Martian Moons May Have Resulted From An Impact on Mars, A New Study Indicates

The bizarre shapes and colors of the two tiny Martian moons, Deimos and Phobos, are the subject of many debates and controversies. The dark appearance of them might indicate that they are asteroids from outside the solar system caught by Red Planet’s gravitational force a long time ago, but some aspects do not fit this scenario. However, a new study indicates the two weird Martian moons are the result of an impact on Mars.

The origins of Phobos and Deimos raised many controversies

After reviewing the data collected by the Mars Global Surveyor mission 20 years ago, the scientists came up with that new theory that Deimos and Phobos formed after a massive collision took place on Mars. A report on the study has been recently published in the Journal of Geophysical Research: Planets, a publication of the American Geophysical Union.

“The fun part for me has been taking a poke at some of the ideas out there using an old dataset that’s has been underutilized,” explained Tim Glotch from the Stony Brook University in New York and the leading author of the new research.
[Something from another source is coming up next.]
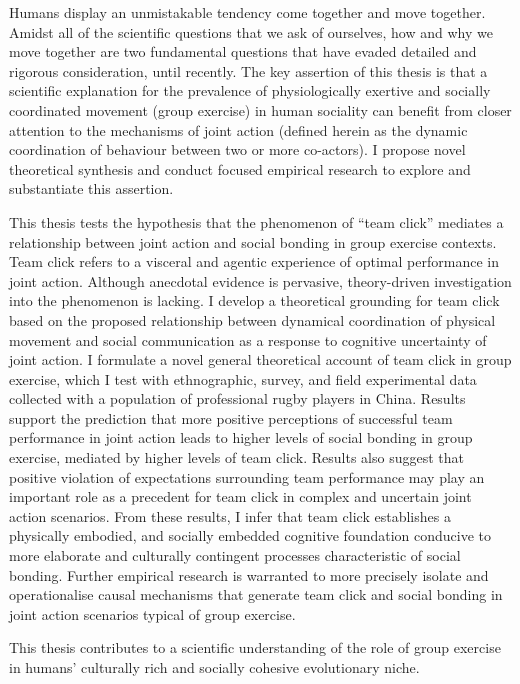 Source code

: Humans display an unmistakable tendency come together and move together.  Amidst all of the scientific questions that we ask of ourselves, how and why we move together are two fundamental questions that have evaded detailed and rigorous consideration, until recently.  The key assertion of this thesis is that a scientific explanation for the prevalence of physiologically exertive and socially coordinated movement (group exercise) in human sociality can benefit from closer attention to the mechanisms of joint action (defined herein as the dynamic coordination of behaviour between two or more co-actors).  I propose novel theoretical synthesis and conduct focused empirical research to explore and substantiate this assertion.

This thesis tests the hypothesis that the phenomenon of ``team click'' mediates a relationship between joint action and social bonding in group exercise contexts.  Team click refers to a visceral and agentic experience of optimal performance in joint action.  Although anecdotal evidence is pervasive, theory-driven investigation into the phenomenon is lacking.  I develop a theoretical grounding for team click based on the proposed relationship between dynamical coordination of physical movement and social communication as a response to cognitive uncertainty of joint action.  I formulate a novel general theoretical account of team click in group exercise, which I test with ethnographic, survey, and field experimental data collected with a population of professional rugby players in China.  Results support the prediction that more positive perceptions of successful team performance in joint action leads to higher levels of social bonding in group exercise, mediated by higher levels of team click.  Results also suggest that positive violation of expectations surrounding team performance may play an important role as a precedent for team click in complex and uncertain joint action scenarios.  From these results, I infer that team click establishes a physically embodied, and socially embedded cognitive foundation conducive to more elaborate and culturally contingent processes characteristic of social bonding.  Further empirical research is warranted to more precisely isolate and operationalise causal mechanisms that generate team click and social bonding in joint action scenarios typical of group exercise.

This thesis contributes to a scientific understanding of the role of group exercise in humans' culturally rich and socially cohesive evolutionary niche.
“The issue of the origins of Phobos and Deimos is a fun sort of a mystery because we have two competing hypotheses that cannot both be true. I would not consider this to be a final solution to the mystery of the moons’ origin, but it will help keep the discussion moving forward,” added Marc Fries from the NASA’s Johnson Space Center.

Martian moons contain parts of the Mars’ crust

Tim Glotch decided to analyze the two tiny Martian moons using the mid-infrared spectrum, in the same range with the body temperature, and, for that, he studied some reading the Mars Global Surveyor took in 1998.

According to the scientist, Phobos present a high-concentration a common volcanic rock, basalt, which makes up the most of the Mars’ crust. That would mean that at least one of the two Martian moons may have resulted from an impact on Mars.

Luckily, we’ll find that for sure “because the Japanese are developing a mission called MMX that is going to go to Phobos, collect a sample and bring it back to Earth for us to analyze,” as Glotch said.